Instructions to follow => Without changing a single character, write out every record below.

____

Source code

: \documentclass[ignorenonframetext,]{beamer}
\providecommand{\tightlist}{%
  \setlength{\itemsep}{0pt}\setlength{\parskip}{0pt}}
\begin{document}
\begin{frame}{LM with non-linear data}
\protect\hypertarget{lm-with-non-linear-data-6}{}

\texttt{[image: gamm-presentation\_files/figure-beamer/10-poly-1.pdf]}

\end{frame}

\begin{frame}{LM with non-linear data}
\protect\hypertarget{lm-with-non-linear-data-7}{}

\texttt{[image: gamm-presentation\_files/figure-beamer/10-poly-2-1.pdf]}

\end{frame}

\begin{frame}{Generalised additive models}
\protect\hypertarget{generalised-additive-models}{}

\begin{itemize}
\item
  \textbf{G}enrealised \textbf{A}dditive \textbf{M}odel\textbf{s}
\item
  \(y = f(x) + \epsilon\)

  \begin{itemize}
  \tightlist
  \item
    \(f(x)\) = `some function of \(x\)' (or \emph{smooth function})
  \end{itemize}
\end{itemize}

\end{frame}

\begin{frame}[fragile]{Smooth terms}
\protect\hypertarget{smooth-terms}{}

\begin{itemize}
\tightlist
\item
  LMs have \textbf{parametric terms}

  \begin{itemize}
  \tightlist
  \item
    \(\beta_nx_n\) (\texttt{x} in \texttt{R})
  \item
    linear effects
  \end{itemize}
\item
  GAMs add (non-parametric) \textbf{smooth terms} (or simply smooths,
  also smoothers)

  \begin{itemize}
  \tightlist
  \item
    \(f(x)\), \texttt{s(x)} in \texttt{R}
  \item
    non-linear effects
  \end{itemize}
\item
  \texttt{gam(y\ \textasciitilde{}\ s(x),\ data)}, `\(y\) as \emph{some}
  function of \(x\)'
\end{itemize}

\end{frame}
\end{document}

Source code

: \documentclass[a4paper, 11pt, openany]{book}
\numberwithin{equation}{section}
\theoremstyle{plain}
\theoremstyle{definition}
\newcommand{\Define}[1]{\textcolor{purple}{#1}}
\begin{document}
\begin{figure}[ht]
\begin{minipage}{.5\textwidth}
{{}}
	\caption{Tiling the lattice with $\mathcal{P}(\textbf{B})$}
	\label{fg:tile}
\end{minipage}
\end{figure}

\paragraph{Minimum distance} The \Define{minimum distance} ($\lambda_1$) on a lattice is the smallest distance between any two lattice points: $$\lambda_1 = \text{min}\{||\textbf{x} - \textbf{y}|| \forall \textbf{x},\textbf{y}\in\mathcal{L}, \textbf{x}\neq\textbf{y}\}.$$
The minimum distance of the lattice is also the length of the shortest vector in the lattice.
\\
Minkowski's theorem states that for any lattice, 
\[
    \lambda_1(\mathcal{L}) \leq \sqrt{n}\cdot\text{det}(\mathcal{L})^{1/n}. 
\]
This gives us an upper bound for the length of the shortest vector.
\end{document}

____

Written solution =>
Source code

: \documentclass[ignorenonframetext,]{beamer}
\providecommand{\tightlist}{%
  \setlength{\itemsep}{0pt}\setlength{\parskip}{0pt}}
\begin{document}
\begin{frame}{LM with non-linear data}
\protect\hypertarget{lm-with-non-linear-data-6}{}

\texttt{[image: gamm-presentation\_files/figure-beamer/10-poly-1.pdf]}

\end{frame}

\begin{frame}{LM with non-linear data}
\protect\hypertarget{lm-with-non-linear-data-7}{}

\texttt{[image: gamm-presentation\_files/figure-beamer/10-poly-2-1.pdf]}

\end{frame}

\begin{frame}{Generalised additive models}
\protect\hypertarget{generalised-additive-models}{}

\begin{itemize}
\item
  \textbf{G}enrealised \textbf{A}dditive \textbf{M}odel\textbf{s}
\item
  \(y = f(x) + \epsilon\)

  \begin{itemize}
  \tightlist
  \item
    \(f(x)\) = `some function of \(x\)' (or \emph{smooth function})
  \end{itemize}
\end{itemize}

\end{frame}

\begin{frame}[fragile]{Smooth terms}
\protect\hypertarget{smooth-terms}{}

\begin{itemize}
\tightlist
\item
  LMs have \textbf{parametric terms}

  \begin{itemize}
  \tightlist
  \item
    \(\beta_nx_n\) (\texttt{x} in \texttt{R})
  \item
    linear effects
  \end{itemize}
\item
  GAMs add (non-parametric) \textbf{smooth terms} (or simply smooths,
  also smoothers)

  \begin{itemize}
  \tightlist
  \item
    \(f(x)\), \texttt{s(x)} in \texttt{R}
  \item
    non-linear effects
  \end{itemize}
\item
  \texttt{gam(y\ \textasciitilde{}\ s(x),\ data)}, `\(y\) as \emph{some}
  function of \(x\)'
\end{itemize}

\end{frame}
\end{document}

Source code

: \documentclass[a4paper, 11pt, openany]{book}
\numberwithin{equation}{section}
\theoremstyle{plain}
\theoremstyle{definition}
\newcommand{\Define}[1]{\textcolor{purple}{#1}}
\begin{document}
\begin{figure}[ht]
\begin{minipage}{.5\textwidth}
{{}}
	\caption{Tiling the lattice with $\mathcal{P}(\textbf{B})$}
	\label{fg:tile}
\end{minipage}
\end{figure}

\paragraph{Minimum distance} The \Define{minimum distance} ($\lambda_1$) on a lattice is the smallest distance between any two lattice points: $$\lambda_1 = \text{min}\{||\textbf{x} - \textbf{y}|| \forall \textbf{x},\textbf{y}\in\mathcal{L}, \textbf{x}\neq\textbf{y}\}.$$
The minimum distance of the lattice is also the length of the shortest vector in the lattice.
\\
Minkowski's theorem states that for any lattice, 
\[
    \lambda_1(\mathcal{L}) \leq \sqrt{n}\cdot\text{det}(\mathcal{L})^{1/n}. 
\]
This gives us an upper bound for the length of the shortest vector.
\end{document}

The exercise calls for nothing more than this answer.